I read a story this week about a young mother and her son who live near a cemetery and over the years she has taken him in the stroller for walks in the cemetery. So, as he has grown to the point that he can know walk and talk they continue their walks in the nearby cemetery. One day he pointed a marble mausoleum shaped like a house and proclaimed to his mother that must be where Jesus lives, mommy that is his house. His mother paused, amazed at his profound statement. He didn’t realize how right he was in that deeply theological statement for a three year old. Her story got me thinking about children and their ability to grasp things in simple yet profound ways.
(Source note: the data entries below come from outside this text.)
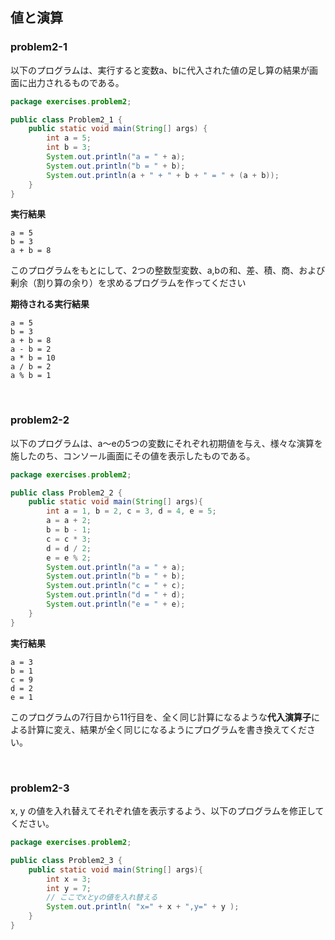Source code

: ## 値と演算

### problem2-1

以下のプログラムは、実行すると変数a、bに代入された値の足し算の結果が画面に出力されるものである。

```java
package exercises.problem2;

public class Problem2_1 {
    public static void main(String[] args) {
        int a = 5;
        int b = 3;
        System.out.println("a = " + a);
        System.out.println("b = " + b);
        System.out.println(a + " + " + b + " = " + (a + b));
    }
}
```

**実行結果**

```
a = 5
b = 3
a + b = 8
```

このプログラムをもとにして、2つの整数型変数、a,bの和、差、積、商、および剰余（割り算の余り）を求めるプログラムを作ってください

**期待される実行結果**

```
a = 5
b = 3
a + b = 8
a - b = 2
a * b = 10
a / b = 2
a % b = 1
```

<br>

### problem2-2

以下のプログラムは、a～eの5つの変数にそれぞれ初期値を与え、様々な演算を施したのち、コンソール画面にその値を表示したものである。

```java
package exercises.problem2;

public class Problem2_2 {
    public static void main(String[] args){
        int a = 1, b = 2, c = 3, d = 4, e = 5;
        a = a + 2;
        b = b - 1;
        c = c * 3;
        d = d / 2;
        e = e % 2;
        System.out.println("a = " + a);
        System.out.println("b = " + b);
        System.out.println("c = " + c);
        System.out.println("d = " + d);
        System.out.println("e = " + e);
    }
}
```

**実行結果**

```
a = 3
b = 1
c = 9
d = 2
e = 1
```

このプログラムの7行目から11行目を、全く同じ計算になるような**代入演算子**による計算に変え、結果が全く同じになるようにプログラムを書き換えてください。

<br>

### problem2-3

 x, y の値を入れ替えてそれぞれ値を表示するよう、以下のプログラムを修正してください。

```java
package exercises.problem2;

public class Problem2_3 {
    public static void main(String[] args){
        int x = 3;
        int y = 7;
        // ここでxとyの値を入れ替える
        System.out.println( "x=" + x + ",y=" + y );
    }
}
```

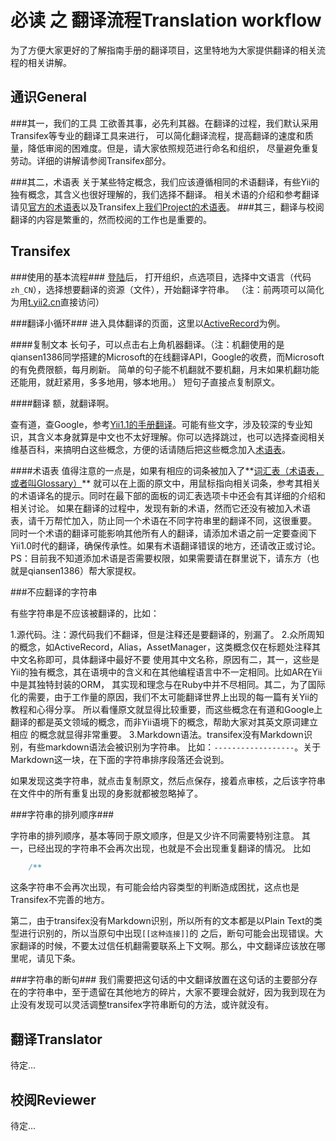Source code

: 必读 之 翻译流程Translation workflow
====================

为了方便大家更好的了解指南手册的翻译项目，这里特地为大家提供翻译的相关流程的相关讲解。

通识General
------------------

###其一，我们的工具
工欲善其事，必先利其器。在翻译的过程，我们默认采用Transifex等专业的翻译工具来进行，
可以简化翻译流程，提高翻译的速度和质量，降低审阅的困难度。但是，请大家依照规范进行命名和组织，
尽量避免重复劳动。详细的讲解请参阅Transifex部分。

###其二，术语表
关于某些特定概念，我们应该遵循相同的术语翻译，有些Yii的独有概念，其含义也很好理解的，我们选择不翻译。
相关术语的介绍和参考翻译请见[官方的术语表](glossary.md)以及Transifex上[我们Project的术语表](#%E6%9C%AF%E8%AF%AD%E8%A1%A8)。
###其三，翻译与校阅
翻译的内容是繁重的，然而校阅的工作也是重要的。

Transifex
------------------
###使用的基本流程###
[登陆](https://www.transifex.com/signin/?next=/projects/p/yii2-guide-chinesization-program/)后，
打开组织，点选项目，选择中文语言（代码``zh_CN``），选择想要翻译的资源（文件），开始翻译字符串。
（注：前两项可以简化为用[t.yii2.cn](http://t.yii2.cn)直接访问）

###翻译小循环###
进入具体翻译的页面，这里以[ActiveRecord](https://www.transifex.com/projects/p/yii2-guide-chinesization-program/translate/#zh_CN/active-record)为例。

####复制文本
长句子，可以点击右上角机器翻译。（注：机翻使用的是qiansen1386同学搭建的Microsoft的在线翻译API，Google的收费，而Microsoft的有免费限额，每月刷新。
简单的句子能不机翻就不要机翻，月末如果机翻功能还能用，就赶紧用，多多地用，够本地用。）
短句子直接点复制原文。

####翻译
额，就翻译啊。

查有道，查Google，参考[Yii1.1的手册翻译](http://www.yiiframework.com/doc/guide/1.1/zh_cn/index)。可能有些文字，涉及较深的专业知识，其含义本身就算是中文也不太好理解。你可以选择跳过，也可以选择查阅相关维基百科，来搞明白这些概念，方便的话请随后把这些概念加入[术语表](#%E6%9C%AF%E8%AF%AD%E8%A1%A8)。

####术语表
值得注意的一点是，如果有相应的词条被加入了**[词汇表（术语表，或者叫Glossary）](https://www.transifex.com/projects/p/yii2-guide-chinesization-program/glossary/l/zh_CN/)**
就可以在上面的原文中，用鼠标指向相关词条，参考其相关的术语译名的提示。同时在最下部的面板的词汇表选项卡中还会有其详细的介绍和相关讨论。
如果在翻译的过程中，发现有新的术语，然而它还没有被加入术语表，请千万帮忙加入，防止同一个术语在不同字符串里的翻译不同，这很重要。
同时一个术语的翻译可能影响其他所有人的翻译，请添加术语之前一定要查阅下Yii1.0时代的翻译，确保传承性。如果有术语翻译错误的地方，还请改正或讨论。
PS：目前我不知道添加术语是否需要权限，如果需要请在群里说下，请东方（也就是qiansen1386）帮大家提权。

###不应翻译的字符串

有些字符串是不应该被翻译的，比如：

1.源代码。注：源代码我们不翻译，但是注释还是要翻译的，别漏了。
2.众所周知的概念，如ActiveRecord，Alias，AssetManager，这类概念仅在标题处注释其中文名称即可，具体翻译中最好不要
使用其中文名称，原因有二，其一，这些是Yii的独有概念，其在语境中的含义和在其他编程语言中不一定相同。比如AR在Yii中是其独特封装的ORM，
其实现和理念与在Ruby中并不尽相同。其二，为了国际化的需要，由于工作量的原因，我们不太可能翻译世界上出现的每一篇有关Yii的教程和心得分享。
所以看懂原文就显得比较重要，而这些概念在有道和Google上翻译的都是英文领域的概念，而非Yii语境下的概念，帮助大家对其英文原词建立相应
的概念就显得非常重要。
3.Markdown语法。transifex没有Markdown识别，有些markdown语法会被识别为字符串。
比如：``------------------``。关于Markdown这一块，在下面的字符串排序段落还会说到。

如果发现这类字符串，就点击复制原文，然后点保存，接着点审核，之后该字符串在文件中的所有重复出现的身影就都被忽略掉了。

###字符串的排列顺序###

字符串的排列顺序，基本等同于原文顺序，但是又少许不同需要特别注意。
其一，已经出现的字符串不会再次出现，也就是不会出现重复翻译的情况。
比如
```Markdown
    /**
```
这条字符串不会再次出现，有可能会给内容类型的判断造成困扰，这点也是Transifex不完善的地方。

第二，由于transifex没有Markdown识别，所以所有的文本都是以Plain Text的类型进行识别的，所以当原句中出现``[[这种连接]]``的
之后，断句可能会出现错误。大家翻译的时候，不要太过信任机翻需要联系上下文啊。那么，中文翻译应该放在哪里呢，请见下条。

###字符串的断句###
我们需要把这句话的中文翻译放置在这句话的主要部分存在的字符串中，至于遗留在其他地方的碎片，大家不要理会就好，因为我到现在为止没有发现可以灵活调整transifex字符串断句的方法，或许就没有。



翻译Translator
------------------

待定...

校阅Reviewer
------------------

待定...
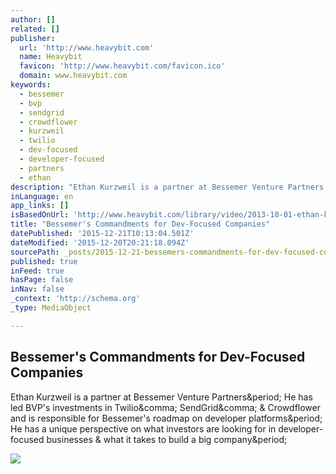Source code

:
 ```yaml
---
author: []
related: []
publisher:
  url: 'http://www.heavybit.com'
  name: Heavybit
  favicon: 'http://www.heavybit.com/favicon.ico'
  domain: www.heavybit.com
keywords:
  - bessemer
  - bvp
  - sendgrid
  - crowdflower
  - kurzweil
  - twilio
  - dev-focused
  - developer-focused
  - partners
  - ethan
description: "Ethan Kurzweil is a partner at Bessemer Venture Partners. He has led BVP's investments in Twilio, SendGrid, & Crowdflower and is responsible for Bessemer's roadmap on developer platforms. He has a unique perspective on what investors are looking for in developer-focused businesses & what it takes to build a big company."
inLanguage: en
app_links: []
isBasedOnUrl: 'http://www.heavybit.com/library/video/2013-10-01-ethan-kurzweil'
title: "Bessemer's Commandments for Dev-Focused Companies"
datePublished: '2015-12-21T10:13:04.501Z'
dateModified: '2015-12-20T20:21:18.094Z'
sourcePath: _posts/2015-12-21-bessemers-commandments-for-dev-focused-companies.md
published: true
inFeed: true
hasPage: false
inNav: false
_context: 'http://schema.org'
_type: MediaObject

---
```

<article style=""><h1>Bessemer's Commandments for Dev-Focused Companies</h1><p>Ethan Kurzweil is a partner at Bessemer Venture Partners&amp;period; He has led BVP's investments in Twilio&amp;comma; SendGrid&amp;comma; &amp; Crowdflower and is responsible for Bessemer's roadmap on developer platforms&amp;period; He has a unique perspective on what investors are looking for in developer-focused businesses &amp; what it takes to build a big company&amp;period;</p><img src="http://heavybit.imgix.net/2013-10-01-ethan-kurzweil/2013-10-01-ethan-kurzweil-864x400.jpg" /></article>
Here is a young boy who has grown up next to a cemetery, has taken countless walks through the quiet green fields, the gardens of stone and along the paths unware of his surroundings. He has no fear of the place and what it means.
Children’s games often take serious and scary things and offer words and actions to make them less scary as kids play them.
London Bridge is falling down,
Falling down, falling down.
London Bridge is falling down,
My fair lady.
It’s a song and a game about starving children to death.
Ring-a-round the Rosie,
A pocket full of posies,
We all fall down
It’s a song and a game about the Bubonic Plague or Black Death
Another game that children play is Ghost in the Graveyard. It is much like hide and seek and we can play it in an actual graveyard at night and in the dark. The object of the game is to find the ghost – a player who is hiding. The player who finds the ghost’s hiding spot, yells “Ghost in the Graveyard” to alert the other players. The player who finds the ghost is safe. All the other players must race back to base. The ghost tries to tag someone before they do and that player is IT for the next game. The game is not intended to show any disrespect. Again it is children and adolescents unware of their surroundings.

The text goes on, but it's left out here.